PROBLEM DESCRIPTION:
Copy each line from the entries that the word "series" appears in.

LISTED ENTRIES:
- - - - -
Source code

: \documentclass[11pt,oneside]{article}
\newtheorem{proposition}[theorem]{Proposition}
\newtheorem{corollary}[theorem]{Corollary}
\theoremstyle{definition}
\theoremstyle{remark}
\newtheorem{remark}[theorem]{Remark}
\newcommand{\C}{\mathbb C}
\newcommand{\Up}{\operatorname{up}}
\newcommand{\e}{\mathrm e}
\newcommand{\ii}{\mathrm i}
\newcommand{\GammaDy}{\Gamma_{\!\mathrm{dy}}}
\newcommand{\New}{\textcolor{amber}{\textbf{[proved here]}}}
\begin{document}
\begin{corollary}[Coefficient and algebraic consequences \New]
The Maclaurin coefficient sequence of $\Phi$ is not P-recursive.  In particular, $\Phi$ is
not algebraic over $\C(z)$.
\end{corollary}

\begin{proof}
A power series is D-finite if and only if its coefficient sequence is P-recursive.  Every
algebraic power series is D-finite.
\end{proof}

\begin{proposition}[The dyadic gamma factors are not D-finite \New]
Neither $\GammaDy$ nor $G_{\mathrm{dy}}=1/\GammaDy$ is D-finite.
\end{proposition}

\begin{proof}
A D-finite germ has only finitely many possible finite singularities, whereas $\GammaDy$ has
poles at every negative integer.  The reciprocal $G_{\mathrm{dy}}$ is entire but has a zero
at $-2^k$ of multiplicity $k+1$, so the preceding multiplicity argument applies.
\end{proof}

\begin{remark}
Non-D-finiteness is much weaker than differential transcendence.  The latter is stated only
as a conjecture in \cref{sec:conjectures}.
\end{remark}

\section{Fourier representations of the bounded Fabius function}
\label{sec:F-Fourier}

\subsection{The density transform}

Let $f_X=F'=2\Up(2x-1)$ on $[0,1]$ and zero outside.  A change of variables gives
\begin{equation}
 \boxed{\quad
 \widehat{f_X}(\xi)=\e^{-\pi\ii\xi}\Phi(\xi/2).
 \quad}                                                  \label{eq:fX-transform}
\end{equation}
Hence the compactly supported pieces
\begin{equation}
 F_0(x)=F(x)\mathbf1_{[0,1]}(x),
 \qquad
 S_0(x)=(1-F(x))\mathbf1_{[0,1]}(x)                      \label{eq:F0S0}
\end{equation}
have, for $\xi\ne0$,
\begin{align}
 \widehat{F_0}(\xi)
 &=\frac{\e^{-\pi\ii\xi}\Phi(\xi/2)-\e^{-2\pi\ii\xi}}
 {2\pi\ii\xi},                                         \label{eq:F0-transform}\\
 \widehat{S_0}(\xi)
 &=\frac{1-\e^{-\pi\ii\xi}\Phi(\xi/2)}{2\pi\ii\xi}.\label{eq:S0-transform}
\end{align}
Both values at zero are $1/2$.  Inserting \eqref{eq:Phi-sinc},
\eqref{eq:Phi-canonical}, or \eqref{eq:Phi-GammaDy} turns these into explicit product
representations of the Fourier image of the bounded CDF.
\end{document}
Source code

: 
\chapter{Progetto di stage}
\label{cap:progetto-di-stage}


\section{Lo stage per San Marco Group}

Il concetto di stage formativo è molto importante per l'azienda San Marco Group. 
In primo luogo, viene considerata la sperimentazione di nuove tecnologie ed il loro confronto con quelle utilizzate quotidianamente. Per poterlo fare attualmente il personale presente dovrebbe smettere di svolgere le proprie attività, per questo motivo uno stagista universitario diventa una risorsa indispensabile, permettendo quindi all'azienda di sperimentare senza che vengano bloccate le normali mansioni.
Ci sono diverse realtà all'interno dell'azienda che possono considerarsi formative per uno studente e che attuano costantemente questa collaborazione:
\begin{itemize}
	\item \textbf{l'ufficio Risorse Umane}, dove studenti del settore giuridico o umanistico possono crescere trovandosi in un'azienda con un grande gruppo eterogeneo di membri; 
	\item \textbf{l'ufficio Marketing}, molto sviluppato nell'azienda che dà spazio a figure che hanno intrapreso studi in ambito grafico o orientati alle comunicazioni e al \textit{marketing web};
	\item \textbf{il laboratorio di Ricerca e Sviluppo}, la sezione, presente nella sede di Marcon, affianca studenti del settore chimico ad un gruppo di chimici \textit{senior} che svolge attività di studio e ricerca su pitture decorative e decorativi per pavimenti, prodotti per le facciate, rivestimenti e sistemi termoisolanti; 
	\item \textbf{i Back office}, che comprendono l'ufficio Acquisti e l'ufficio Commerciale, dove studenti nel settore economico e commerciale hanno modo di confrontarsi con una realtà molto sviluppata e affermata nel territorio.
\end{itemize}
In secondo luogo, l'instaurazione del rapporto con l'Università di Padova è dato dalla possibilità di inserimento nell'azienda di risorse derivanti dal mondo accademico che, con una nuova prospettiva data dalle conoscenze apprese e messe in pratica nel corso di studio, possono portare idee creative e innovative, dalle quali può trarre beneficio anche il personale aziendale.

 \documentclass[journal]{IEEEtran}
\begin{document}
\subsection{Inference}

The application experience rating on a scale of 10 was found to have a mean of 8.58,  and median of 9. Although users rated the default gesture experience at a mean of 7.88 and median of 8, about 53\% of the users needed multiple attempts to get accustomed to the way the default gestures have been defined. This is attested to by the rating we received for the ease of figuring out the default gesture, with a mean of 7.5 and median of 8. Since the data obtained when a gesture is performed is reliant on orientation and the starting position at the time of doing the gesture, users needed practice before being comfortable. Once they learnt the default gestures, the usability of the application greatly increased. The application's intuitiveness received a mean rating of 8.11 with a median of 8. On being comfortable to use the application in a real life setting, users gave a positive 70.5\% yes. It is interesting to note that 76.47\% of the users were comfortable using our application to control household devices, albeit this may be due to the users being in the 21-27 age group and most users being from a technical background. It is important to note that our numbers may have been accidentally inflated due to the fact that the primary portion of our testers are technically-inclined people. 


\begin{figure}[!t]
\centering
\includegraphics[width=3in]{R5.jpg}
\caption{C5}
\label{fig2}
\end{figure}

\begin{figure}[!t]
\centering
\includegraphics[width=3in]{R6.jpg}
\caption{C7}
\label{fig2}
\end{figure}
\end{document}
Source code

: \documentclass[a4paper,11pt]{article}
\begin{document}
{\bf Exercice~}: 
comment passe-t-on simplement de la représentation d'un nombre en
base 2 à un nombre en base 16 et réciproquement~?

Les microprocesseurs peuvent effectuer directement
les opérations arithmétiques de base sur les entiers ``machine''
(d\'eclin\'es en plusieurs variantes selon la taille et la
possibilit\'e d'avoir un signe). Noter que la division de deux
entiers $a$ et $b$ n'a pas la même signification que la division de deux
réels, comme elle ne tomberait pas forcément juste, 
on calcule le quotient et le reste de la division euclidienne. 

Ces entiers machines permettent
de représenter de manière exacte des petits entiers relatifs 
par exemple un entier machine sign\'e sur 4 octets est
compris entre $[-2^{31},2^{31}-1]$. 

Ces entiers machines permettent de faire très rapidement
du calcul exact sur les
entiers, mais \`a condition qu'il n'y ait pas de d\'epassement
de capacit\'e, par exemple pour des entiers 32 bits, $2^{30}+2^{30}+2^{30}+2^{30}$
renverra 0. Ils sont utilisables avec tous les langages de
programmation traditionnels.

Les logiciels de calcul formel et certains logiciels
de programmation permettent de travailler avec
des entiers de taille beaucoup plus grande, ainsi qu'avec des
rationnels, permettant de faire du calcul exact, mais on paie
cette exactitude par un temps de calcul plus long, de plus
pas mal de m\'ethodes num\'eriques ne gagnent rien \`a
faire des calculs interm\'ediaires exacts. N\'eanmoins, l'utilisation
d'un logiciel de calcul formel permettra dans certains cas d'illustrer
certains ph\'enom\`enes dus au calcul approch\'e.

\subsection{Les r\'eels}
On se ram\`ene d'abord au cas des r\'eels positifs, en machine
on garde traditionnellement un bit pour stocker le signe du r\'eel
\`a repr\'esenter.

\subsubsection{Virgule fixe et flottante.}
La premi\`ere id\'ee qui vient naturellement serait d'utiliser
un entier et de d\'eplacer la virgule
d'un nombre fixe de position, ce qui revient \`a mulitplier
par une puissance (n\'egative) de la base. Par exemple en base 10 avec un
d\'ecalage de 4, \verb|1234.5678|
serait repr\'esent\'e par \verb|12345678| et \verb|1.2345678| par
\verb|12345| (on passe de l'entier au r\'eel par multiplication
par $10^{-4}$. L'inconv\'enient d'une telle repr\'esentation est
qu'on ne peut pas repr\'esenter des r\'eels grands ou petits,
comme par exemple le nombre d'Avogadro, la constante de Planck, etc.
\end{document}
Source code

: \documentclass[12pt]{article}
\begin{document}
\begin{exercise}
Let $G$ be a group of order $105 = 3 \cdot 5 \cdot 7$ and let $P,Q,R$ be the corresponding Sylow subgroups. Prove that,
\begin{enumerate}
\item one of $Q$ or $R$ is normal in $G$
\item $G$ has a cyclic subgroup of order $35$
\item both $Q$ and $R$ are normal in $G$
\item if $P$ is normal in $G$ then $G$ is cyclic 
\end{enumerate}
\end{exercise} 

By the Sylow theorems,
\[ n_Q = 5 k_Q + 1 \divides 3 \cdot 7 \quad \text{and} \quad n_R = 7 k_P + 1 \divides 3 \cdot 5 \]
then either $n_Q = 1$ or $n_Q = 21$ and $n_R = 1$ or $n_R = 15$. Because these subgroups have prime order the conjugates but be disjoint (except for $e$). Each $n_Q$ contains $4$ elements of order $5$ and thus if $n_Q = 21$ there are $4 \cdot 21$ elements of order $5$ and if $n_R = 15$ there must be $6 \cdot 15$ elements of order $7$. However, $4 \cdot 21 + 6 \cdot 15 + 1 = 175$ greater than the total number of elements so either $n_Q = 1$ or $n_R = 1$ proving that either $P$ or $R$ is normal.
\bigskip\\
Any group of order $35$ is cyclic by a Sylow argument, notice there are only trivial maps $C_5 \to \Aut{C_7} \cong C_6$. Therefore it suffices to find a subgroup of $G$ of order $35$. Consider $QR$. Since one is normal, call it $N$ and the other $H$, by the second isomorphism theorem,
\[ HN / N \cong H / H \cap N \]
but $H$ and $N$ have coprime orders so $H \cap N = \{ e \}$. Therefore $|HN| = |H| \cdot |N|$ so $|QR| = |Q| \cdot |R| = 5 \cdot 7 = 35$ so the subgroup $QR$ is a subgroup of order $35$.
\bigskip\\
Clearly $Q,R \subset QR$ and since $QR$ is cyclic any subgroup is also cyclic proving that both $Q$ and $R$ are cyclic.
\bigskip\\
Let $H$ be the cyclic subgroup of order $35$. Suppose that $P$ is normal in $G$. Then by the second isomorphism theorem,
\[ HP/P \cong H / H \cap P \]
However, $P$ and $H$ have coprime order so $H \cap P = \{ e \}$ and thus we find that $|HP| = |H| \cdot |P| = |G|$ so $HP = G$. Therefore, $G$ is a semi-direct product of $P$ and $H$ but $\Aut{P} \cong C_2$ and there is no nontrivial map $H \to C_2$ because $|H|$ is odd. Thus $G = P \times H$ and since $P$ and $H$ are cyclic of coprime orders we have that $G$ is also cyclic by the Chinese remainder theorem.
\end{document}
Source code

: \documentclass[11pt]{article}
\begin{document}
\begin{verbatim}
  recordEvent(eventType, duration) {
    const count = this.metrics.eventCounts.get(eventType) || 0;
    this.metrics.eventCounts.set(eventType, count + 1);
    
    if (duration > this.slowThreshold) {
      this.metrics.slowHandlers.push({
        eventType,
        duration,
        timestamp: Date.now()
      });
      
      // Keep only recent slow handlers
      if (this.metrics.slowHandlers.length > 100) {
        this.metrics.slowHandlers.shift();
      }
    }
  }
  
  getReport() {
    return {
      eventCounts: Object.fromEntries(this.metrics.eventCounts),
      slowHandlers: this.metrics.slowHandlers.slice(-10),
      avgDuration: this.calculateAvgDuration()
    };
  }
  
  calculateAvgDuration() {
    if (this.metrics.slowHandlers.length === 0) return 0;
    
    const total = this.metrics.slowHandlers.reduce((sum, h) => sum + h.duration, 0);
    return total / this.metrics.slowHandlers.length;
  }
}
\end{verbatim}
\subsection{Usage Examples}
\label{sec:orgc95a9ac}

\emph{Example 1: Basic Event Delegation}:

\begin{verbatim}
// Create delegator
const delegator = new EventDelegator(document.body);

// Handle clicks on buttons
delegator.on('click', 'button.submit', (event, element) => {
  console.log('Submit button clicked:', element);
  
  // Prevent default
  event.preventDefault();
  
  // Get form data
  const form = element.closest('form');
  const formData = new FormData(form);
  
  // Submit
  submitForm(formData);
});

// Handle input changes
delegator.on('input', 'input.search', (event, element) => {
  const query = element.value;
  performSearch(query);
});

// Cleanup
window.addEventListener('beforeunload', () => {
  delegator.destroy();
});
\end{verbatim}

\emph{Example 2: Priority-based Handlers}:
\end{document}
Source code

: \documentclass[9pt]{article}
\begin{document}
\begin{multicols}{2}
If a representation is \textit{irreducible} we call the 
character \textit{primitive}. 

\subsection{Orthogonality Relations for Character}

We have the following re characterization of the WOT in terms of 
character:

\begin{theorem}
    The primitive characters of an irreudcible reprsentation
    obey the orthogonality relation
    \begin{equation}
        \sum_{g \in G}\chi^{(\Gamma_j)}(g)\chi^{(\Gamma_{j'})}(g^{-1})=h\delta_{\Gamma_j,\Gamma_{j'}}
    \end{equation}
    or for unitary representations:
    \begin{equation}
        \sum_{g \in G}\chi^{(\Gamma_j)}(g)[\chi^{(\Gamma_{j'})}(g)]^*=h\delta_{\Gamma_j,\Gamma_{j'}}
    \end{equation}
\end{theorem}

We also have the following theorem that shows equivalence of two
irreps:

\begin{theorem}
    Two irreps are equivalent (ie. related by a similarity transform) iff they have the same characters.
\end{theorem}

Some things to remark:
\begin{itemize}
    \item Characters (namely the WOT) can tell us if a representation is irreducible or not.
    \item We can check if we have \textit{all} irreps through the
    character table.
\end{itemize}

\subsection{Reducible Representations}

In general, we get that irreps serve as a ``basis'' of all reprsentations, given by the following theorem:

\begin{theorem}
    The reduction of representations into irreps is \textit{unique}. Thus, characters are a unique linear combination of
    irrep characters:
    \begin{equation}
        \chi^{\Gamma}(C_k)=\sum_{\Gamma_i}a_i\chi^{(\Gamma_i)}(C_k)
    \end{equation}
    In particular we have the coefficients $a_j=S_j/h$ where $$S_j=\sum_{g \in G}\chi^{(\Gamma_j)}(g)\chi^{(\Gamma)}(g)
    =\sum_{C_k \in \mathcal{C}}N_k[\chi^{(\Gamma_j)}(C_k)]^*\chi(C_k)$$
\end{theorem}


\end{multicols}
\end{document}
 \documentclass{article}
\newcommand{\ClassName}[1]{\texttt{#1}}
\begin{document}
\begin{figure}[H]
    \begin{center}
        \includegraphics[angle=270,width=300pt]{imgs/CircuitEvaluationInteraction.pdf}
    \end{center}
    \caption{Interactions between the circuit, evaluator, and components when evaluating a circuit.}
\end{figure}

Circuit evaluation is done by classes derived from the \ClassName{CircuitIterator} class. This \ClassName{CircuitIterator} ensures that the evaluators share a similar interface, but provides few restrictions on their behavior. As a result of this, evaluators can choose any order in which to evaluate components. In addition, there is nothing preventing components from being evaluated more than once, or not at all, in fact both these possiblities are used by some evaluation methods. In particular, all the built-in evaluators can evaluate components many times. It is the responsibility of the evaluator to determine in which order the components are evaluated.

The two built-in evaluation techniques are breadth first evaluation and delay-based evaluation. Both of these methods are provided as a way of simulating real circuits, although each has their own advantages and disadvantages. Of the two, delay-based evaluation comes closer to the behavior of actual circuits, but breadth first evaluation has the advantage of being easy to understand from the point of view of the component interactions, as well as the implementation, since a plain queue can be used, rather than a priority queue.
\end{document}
- - - - -
TASK ANSWER:
A power series is D-finite if and only if its coefficient sequence is P-recursive.  Every
algebraic power series is D-finite.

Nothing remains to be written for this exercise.